* **PROMPT**
In the copy, include every entry exactly but none of the images.
[[ DATA SUPPLIED open ]]
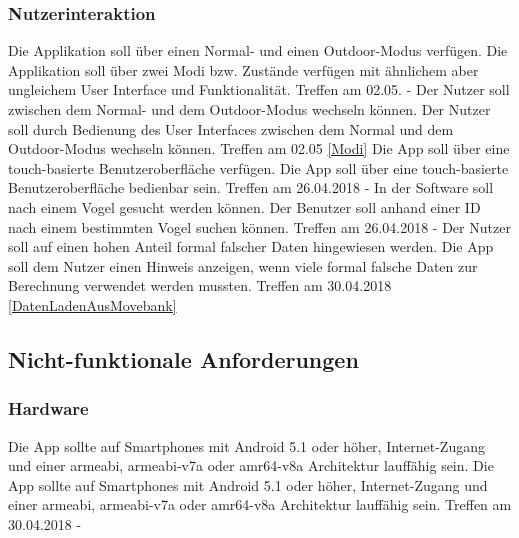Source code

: \documentclass[12pt]{article} %
\begin{document}
\subsubsection{Nutzerinteraktion}

\begin{requirements}[ref={(R\arabic*)},label=(R\arabic*),resume]
{
 Die Applikation soll über einen Normal- und einen Outdoor-Modus verfügen. 
 }{
 Die Applikation soll über zwei Modi bzw. Zustände verfügen mit ähnlichem aber ungleichem User Interface und Funktionalität. 
 }{
 Treffen am 02.05.
 }{
 - 
}
{
 Der Nutzer soll zwischen dem Normal- und dem Outdoor-Modus wechseln können. 
 }{
 Der Nutzer soll durch Bedienung des User Interfaces zwischen dem Normal und dem Outdoor-Modus wechseln können. 
 }{
 Treffen am 02.05 
 }{
 \ref{Modi} 
}
{
 Die App soll über eine touch-basierte Benutzeroberfläche verfügen. 
 }{
 Die App soll über eine touch-basierte Benutzeroberfläche bedienbar sein. 
 }{
 Treffen am 26.04.2018 
 }{
 - 
}
{
 In der Software soll nach einem Vogel gesucht werden können.
 }{
 Der Benutzer soll anhand einer ID nach einem bestimmten Vogel suchen können.
 }{
 Treffen am 26.04.2018
 }{
 -
}
{
 Der Nutzer soll auf einen hohen Anteil formal falscher Daten hingewiesen werden. 
 }{
 Die App soll dem Nutzer einen Hinweis anzeigen, wenn viele formal falsche Daten zur Berechnung verwendet werden mussten.
 }{
 Treffen am 30.04.2018 
 }{
 \ref{DatenLadenAusMovebank} 
}
\end{requirements}

\subsection{Nicht-funktionale Anforderungen}

\subsubsection{Hardware}

\begin{requirements}[ref={(R\arabic*)},label=(R\arabic*),resume]
{
 Die App sollte auf Smartphones mit Android 5.1 oder höher, Internet-Zugang und einer armeabi, armeabi-v7a oder amr64-v8a Architektur lauffähig sein. 
 }{
 Die App sollte auf Smartphones mit Android 5.1 oder höher, Internet-Zugang und einer armeabi, armeabi-v7a oder amr64-v8a Architektur lauffähig sein. 
 }{
 Treffen am 30.04.2018 
 }{
 - 
}
\end{requirements}
\end{document}
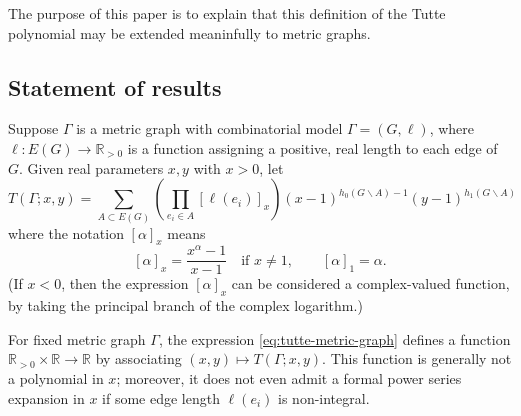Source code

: \documentclass{amsart}
\theoremstyle{definition}
\newcommand{\RR}{\mathbb{R}}
\begin{document}
The purpose of this paper is to explain that this definition of the Tutte polynomial may be extended meaninfully to metric graphs.

\subsection{Statement of results}
Suppose $\Gamma$ is a metric graph with combinatorial model $\Gamma = (G,\ell)$,
where $\ell : E(G) \to \RR_{>0}$ is a function assigning a positive, real 
 length to each edge of $G$.
Given real parameters $x,y$ with $x > 0$,
let 
\begin{equation}
\label{eq:tutte-metric-graph}
T(\Gamma; x,y) = \sum_{A \subset E(G)} \left( \prod_{e_i \in A} [\ell(e_i)]_{x} \right)
(x-1)^{h_0(G\backslash A) - 1}(y-1)^{h_1(G\backslash A)}
\end{equation}
where the notation $[\alpha]_x$ means
\begin{equation*}
\label{eq:q-analog-real}
[\alpha]_x = \frac{x^\alpha - 1}{x-1}
\quad\text{if } x \neq 1,
\qquad 
[\alpha]_1 = \alpha.
\end{equation*}
(If $x < 0$, then the expression $[\alpha]_x$ can be considered a complex-valued function,
by taking the principal branch of the complex logarithm.)


For fixed metric graph $\Gamma$,
the expression \eqref{eq:tutte-metric-graph} defines a function
$\RR_{>0}\times \RR \to \RR$
by associating $(x,y) \mapsto T(\Gamma; x,y)$. 
This function is generally not a polynomial in $x$; %
moreover,  it does not even admit a formal power series expansion in $x$ 
if some edge length $\ell(e_i)$ is non-integral.
\end{document}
[[ DATA SUPPLIED closed ]]
* **WRITTEN ANSWER**
Source code

: \documentclass[12pt]{article} %
\begin{document}
\subsubsection{Nutzerinteraktion}

\begin{requirements}[ref={(R\arabic*)},label=(R\arabic*),resume]
{
 Die Applikation soll über einen Normal- und einen Outdoor-Modus verfügen. 
 }{
 Die Applikation soll über zwei Modi bzw. Zustände verfügen mit ähnlichem aber ungleichem User Interface und Funktionalität. 
 }{
 Treffen am 02.05.
 }{
 - 
}
{
 Der Nutzer soll zwischen dem Normal- und dem Outdoor-Modus wechseln können. 
 }{
 Der Nutzer soll durch Bedienung des User Interfaces zwischen dem Normal und dem Outdoor-Modus wechseln können. 
 }{
 Treffen am 02.05 
 }{
 \ref{Modi} 
}
{
 Die App soll über eine touch-basierte Benutzeroberfläche verfügen. 
 }{
 Die App soll über eine touch-basierte Benutzeroberfläche bedienbar sein. 
 }{
 Treffen am 26.04.2018 
 }{
 - 
}
{
 In der Software soll nach einem Vogel gesucht werden können.
 }{
 Der Benutzer soll anhand einer ID nach einem bestimmten Vogel suchen können.
 }{
 Treffen am 26.04.2018
 }{
 -
}
{
 Der Nutzer soll auf einen hohen Anteil formal falscher Daten hingewiesen werden. 
 }{
 Die App soll dem Nutzer einen Hinweis anzeigen, wenn viele formal falsche Daten zur Berechnung verwendet werden mussten.
 }{
 Treffen am 30.04.2018 
 }{
 \ref{DatenLadenAusMovebank} 
}
\end{requirements}

\subsection{Nicht-funktionale Anforderungen}

\subsubsection{Hardware}

\begin{requirements}[ref={(R\arabic*)},label=(R\arabic*),resume]
{
 Die App sollte auf Smartphones mit Android 5.1 oder höher, Internet-Zugang und einer armeabi, armeabi-v7a oder amr64-v8a Architektur lauffähig sein. 
 }{
 Die App sollte auf Smartphones mit Android 5.1 oder höher, Internet-Zugang und einer armeabi, armeabi-v7a oder amr64-v8a Architektur lauffähig sein. 
 }{
 Treffen am 30.04.2018 
 }{
 - 
}
\end{requirements}
\end{document}
Source code

: \documentclass{amsart}
\theoremstyle{definition}
\newcommand{\RR}{\mathbb{R}}
\begin{document}
The purpose of this paper is to explain that this definition of the Tutte polynomial may be extended meaninfully to metric graphs.

\subsection{Statement of results}
Suppose $\Gamma$ is a metric graph with combinatorial model $\Gamma = (G,\ell)$,
where $\ell : E(G) \to \RR_{>0}$ is a function assigning a positive, real 
 length to each edge of $G$.
Given real parameters $x,y$ with $x > 0$,
let 
\begin{equation}
\label{eq:tutte-metric-graph}
T(\Gamma; x,y) = \sum_{A \subset E(G)} \left( \prod_{e_i \in A} [\ell(e_i)]_{x} \right)
(x-1)^{h_0(G\backslash A) - 1}(y-1)^{h_1(G\backslash A)}
\end{equation}
where the notation $[\alpha]_x$ means
\begin{equation*}
\label{eq:q-analog-real}
[\alpha]_x = \frac{x^\alpha - 1}{x-1}
\quad\text{if } x \neq 1,
\qquad 
[\alpha]_1 = \alpha.
\end{equation*}
(If $x < 0$, then the expression $[\alpha]_x$ can be considered a complex-valued function,
by taking the principal branch of the complex logarithm.)


For fixed metric graph $\Gamma$,
the expression \eqref{eq:tutte-metric-graph} defines a function
$\RR_{>0}\times \RR \to \RR$
by associating $(x,y) \mapsto T(\Gamma; x,y)$. 
This function is generally not a polynomial in $x$; %
moreover,  it does not even admit a formal power series expansion in $x$ 
if some edge length $\ell(e_i)$ is non-integral.
\end{document}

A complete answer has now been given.